REQUIRED WORK. Every entry must be output exactly as it was written.
Start of GIVEN RECORDS
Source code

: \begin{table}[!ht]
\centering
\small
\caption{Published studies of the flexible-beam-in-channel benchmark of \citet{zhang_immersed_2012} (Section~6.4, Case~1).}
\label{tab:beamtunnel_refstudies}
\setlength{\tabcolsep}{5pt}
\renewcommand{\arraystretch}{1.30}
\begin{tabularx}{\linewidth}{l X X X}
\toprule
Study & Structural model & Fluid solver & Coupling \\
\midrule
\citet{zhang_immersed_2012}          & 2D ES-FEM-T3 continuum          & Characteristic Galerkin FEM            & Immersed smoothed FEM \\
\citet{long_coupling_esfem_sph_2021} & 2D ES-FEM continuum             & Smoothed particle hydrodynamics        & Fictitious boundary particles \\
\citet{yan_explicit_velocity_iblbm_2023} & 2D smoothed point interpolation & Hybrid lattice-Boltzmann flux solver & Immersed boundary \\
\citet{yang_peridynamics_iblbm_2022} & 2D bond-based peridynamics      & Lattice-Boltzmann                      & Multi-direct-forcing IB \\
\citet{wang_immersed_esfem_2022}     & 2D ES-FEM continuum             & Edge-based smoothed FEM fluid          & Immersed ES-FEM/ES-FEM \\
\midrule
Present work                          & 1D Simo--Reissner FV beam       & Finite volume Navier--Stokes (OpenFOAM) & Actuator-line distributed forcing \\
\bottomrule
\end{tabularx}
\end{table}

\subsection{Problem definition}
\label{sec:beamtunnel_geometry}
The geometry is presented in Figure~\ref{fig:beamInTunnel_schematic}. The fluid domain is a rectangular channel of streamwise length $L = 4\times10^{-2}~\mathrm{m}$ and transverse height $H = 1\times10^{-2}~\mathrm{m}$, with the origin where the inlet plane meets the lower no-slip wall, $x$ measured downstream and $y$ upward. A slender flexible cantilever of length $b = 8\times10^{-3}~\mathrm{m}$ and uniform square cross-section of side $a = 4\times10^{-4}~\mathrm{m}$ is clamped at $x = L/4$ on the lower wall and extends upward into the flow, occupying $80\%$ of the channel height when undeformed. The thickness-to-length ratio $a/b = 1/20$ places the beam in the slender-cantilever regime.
End of GIVEN RECORDS
SOLUTION BELOW.
Source code

: \begin{table}[!ht]
\centering
\small
\caption{Published studies of the flexible-beam-in-channel benchmark of \citet{zhang_immersed_2012} (Section~6.4, Case~1).}
\label{tab:beamtunnel_refstudies}
\setlength{\tabcolsep}{5pt}
\renewcommand{\arraystretch}{1.30}
\begin{tabularx}{\linewidth}{l X X X}
\toprule
Study & Structural model & Fluid solver & Coupling \\
\midrule
\citet{zhang_immersed_2012}          & 2D ES-FEM-T3 continuum          & Characteristic Galerkin FEM            & Immersed smoothed FEM \\
\citet{long_coupling_esfem_sph_2021} & 2D ES-FEM continuum             & Smoothed particle hydrodynamics        & Fictitious boundary particles \\
\citet{yan_explicit_velocity_iblbm_2023} & 2D smoothed point interpolation & Hybrid lattice-Boltzmann flux solver & Immersed boundary \\
\citet{yang_peridynamics_iblbm_2022} & 2D bond-based peridynamics      & Lattice-Boltzmann                      & Multi-direct-forcing IB \\
\citet{wang_immersed_esfem_2022}     & 2D ES-FEM continuum             & Edge-based smoothed FEM fluid          & Immersed ES-FEM/ES-FEM \\
\midrule
Present work                          & 1D Simo--Reissner FV beam       & Finite volume Navier--Stokes (OpenFOAM) & Actuator-line distributed forcing \\
\bottomrule
\end{tabularx}
\end{table}

\subsection{Problem definition}
\label{sec:beamtunnel_geometry}
The geometry is presented in Figure~\ref{fig:beamInTunnel_schematic}. The fluid domain is a rectangular channel of streamwise length $L = 4\times10^{-2}~\mathrm{m}$ and transverse height $H = 1\times10^{-2}~\mathrm{m}$, with the origin where the inlet plane meets the lower no-slip wall, $x$ measured downstream and $y$ upward. A slender flexible cantilever of length $b = 8\times10^{-3}~\mathrm{m}$ and uniform square cross-section of side $a = 4\times10^{-4}~\mathrm{m}$ is clamped at $x = L/4$ on the lower wall and extends upward into the flow, occupying $80\%$ of the channel height when undeformed. The thickness-to-length ratio $a/b = 1/20$ places the beam in the slender-cantilever regime.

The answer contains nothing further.